I have got a problem where I have to convert the date column with in the format " YYYY-MM-DDT00:00:00.00Z" to "YYYY-MM-DD" removing the timestamp using a formula as I cannot use a Date parser or a split column processors as the engine is SQL and has a limitation to use these processors (typically split should work but it is showing an error).

Also, can you please help to replace the column values which begins with "00+" with "XY" and the values which are blank with the values of another column

eg:

A B C (actual data)
00+0 "elb"

"Should replace the 00-0 with XY as it begins with "00+" and the blank values in column B should be replaced with the values of Column C

(should be converted to)

A B C.
XY "elb" "elb"

Answers

  • Ignacio_Toledo
    Ignacio_Toledo Dataiku DSS Core Designer, Dataiku DSS Core Concepts, Neuron 2020, Neuron, Registered, Dataiku Frontrunner Awards 2021 Finalist, Neuron 2021, Neuron 2022, Frontrunner 2022 Finalist, Frontrunner 2022 Winner, Dataiku Frontrunner Awards 2021 Participant, Frontrunner 2022 Participant, Neuron 2023 Posts: 415 Neuron
    edited July 17

    Hi @Tsurapaneni
    . I've two questions first:

    a) what SQL database are you using? I did a test with an Oracle db, and the date parser and the extract date part are working. What error are you getting?

    b) Do you really need to use the SQL engine? If the amount of data is not that much, and easily fits in memory, maybe it could be a nice idea to use the local engine to avoid the limitation you mentioned. (But if that is not the case, and database is big, my suggestion is not valid)

    About the second part of your question:

    • to replace a value in a column with another, you can use the "Find and replace" processor in the prepare recipe.
    • To fill the empty values in column B with values of column C, you can use a formula processor and the following code:
      if(isBlank(B), C, B)
      if instead of blank values you have null (empty) values, you should use isNull(B) instead of isBlank(B)

    I hope this helps!

  • Tsurapaneni
    Tsurapaneni Dataiku DSS Core Designer, Dataiku DSS ML Practitioner, Registered Posts: 41 ✭✭✭✭

    Thank you so much for the reply. I am using In-database sql engine as we are dealing with large datasets. Regarding the date parser, it is showing an error saying that "not supported settings for "date parser" processor. I am not able to remove the time in the date which is in the format "YYYY-MM-DDT00:00:00.00Z" to convert into "YYYY-MM-dd". I did test out with the functions trunc, asDate etc.. but in vain, not showing the desired results.
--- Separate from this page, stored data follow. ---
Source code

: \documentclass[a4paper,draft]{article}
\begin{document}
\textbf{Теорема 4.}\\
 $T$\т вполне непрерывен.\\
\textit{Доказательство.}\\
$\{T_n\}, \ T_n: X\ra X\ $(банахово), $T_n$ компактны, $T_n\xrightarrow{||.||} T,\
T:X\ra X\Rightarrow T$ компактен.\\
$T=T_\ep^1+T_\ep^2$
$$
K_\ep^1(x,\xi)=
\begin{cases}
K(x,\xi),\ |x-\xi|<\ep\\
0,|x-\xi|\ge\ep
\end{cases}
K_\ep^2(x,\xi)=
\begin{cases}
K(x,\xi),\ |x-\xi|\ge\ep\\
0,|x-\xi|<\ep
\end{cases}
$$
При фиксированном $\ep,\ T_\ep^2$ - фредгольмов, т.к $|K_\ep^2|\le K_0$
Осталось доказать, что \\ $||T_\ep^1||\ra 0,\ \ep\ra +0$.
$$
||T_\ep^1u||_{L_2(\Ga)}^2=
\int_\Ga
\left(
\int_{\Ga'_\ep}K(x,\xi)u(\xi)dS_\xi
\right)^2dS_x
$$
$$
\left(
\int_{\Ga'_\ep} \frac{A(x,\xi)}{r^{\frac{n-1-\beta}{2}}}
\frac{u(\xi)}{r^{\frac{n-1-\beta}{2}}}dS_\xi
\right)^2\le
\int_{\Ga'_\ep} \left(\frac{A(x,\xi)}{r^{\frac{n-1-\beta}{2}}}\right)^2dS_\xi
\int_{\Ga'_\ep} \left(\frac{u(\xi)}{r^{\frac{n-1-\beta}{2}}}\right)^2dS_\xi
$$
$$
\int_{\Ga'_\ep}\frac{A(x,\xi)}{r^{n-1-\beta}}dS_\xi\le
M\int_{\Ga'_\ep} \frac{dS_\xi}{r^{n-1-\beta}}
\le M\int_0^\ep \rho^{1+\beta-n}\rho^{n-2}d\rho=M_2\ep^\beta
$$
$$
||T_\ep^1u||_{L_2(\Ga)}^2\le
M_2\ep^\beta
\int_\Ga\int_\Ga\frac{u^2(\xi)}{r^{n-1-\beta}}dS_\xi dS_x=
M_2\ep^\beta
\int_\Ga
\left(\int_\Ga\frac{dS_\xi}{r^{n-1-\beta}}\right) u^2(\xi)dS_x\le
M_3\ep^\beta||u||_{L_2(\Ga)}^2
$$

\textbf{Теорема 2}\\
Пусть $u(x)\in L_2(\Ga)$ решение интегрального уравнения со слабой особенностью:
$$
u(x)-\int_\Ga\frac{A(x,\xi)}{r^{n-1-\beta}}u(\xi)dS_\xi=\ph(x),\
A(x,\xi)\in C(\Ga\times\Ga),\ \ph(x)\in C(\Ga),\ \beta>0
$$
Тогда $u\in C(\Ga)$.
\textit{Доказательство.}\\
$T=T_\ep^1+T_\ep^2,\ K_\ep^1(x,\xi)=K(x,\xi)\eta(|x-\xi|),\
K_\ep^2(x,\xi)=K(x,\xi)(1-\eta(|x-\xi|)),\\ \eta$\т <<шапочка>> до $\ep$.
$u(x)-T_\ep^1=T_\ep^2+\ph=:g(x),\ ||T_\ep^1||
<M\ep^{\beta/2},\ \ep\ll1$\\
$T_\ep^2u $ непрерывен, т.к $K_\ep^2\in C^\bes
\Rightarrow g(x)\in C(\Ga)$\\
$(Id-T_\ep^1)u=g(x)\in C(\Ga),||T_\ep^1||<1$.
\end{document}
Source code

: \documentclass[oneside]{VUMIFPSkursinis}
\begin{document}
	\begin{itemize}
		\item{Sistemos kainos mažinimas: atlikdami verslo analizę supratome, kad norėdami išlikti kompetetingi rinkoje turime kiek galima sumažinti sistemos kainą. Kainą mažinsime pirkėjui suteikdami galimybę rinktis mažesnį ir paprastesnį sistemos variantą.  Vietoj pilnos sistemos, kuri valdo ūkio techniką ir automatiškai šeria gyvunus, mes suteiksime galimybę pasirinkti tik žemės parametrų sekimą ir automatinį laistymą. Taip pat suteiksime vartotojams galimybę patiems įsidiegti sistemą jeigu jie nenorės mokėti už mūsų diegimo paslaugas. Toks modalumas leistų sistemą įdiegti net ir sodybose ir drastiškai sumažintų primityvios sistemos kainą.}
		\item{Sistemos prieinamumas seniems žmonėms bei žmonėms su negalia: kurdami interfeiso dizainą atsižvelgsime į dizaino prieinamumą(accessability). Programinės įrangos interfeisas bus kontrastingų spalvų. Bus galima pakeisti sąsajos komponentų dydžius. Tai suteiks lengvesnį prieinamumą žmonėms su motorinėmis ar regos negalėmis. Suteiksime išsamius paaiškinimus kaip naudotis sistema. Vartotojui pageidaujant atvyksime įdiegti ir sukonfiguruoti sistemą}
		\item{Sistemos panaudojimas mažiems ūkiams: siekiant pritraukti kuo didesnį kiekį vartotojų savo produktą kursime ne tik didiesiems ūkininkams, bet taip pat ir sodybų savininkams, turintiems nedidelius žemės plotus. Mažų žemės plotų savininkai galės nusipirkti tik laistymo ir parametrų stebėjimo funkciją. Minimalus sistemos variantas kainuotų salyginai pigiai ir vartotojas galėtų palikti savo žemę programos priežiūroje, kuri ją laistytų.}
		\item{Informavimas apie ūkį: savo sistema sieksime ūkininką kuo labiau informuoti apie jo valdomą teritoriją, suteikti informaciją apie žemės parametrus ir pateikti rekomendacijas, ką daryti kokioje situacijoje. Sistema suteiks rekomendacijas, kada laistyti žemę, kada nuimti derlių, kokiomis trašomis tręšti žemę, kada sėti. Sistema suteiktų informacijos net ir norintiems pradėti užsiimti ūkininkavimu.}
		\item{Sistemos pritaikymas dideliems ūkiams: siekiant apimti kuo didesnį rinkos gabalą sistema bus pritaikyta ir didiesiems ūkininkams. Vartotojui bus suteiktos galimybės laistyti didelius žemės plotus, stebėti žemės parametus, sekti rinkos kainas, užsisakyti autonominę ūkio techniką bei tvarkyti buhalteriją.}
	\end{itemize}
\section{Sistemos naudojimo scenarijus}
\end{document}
    In the second part of the question, sorry to use the word replace but it is begins with, if a value begins with "00+" I should replace the entire value with "XY". Find and replace processor is also in the list of limitations.

  • Ignacio_Toledo
    Ignacio_Toledo Dataiku DSS Core Designer, Dataiku DSS Core Concepts, Neuron 2020, Neuron, Registered, Dataiku Frontrunner Awards 2021 Finalist, Neuron 2021, Neuron 2022, Frontrunner 2022 Finalist, Frontrunner 2022 Winner, Dataiku Frontrunner Awards 2021 Participant, Frontrunner 2022 Participant, Neuron 2023 Posts: 415 Neuron

    No problem @Tsurapaneni
    .

    I understand now why you need to use the SQL engine.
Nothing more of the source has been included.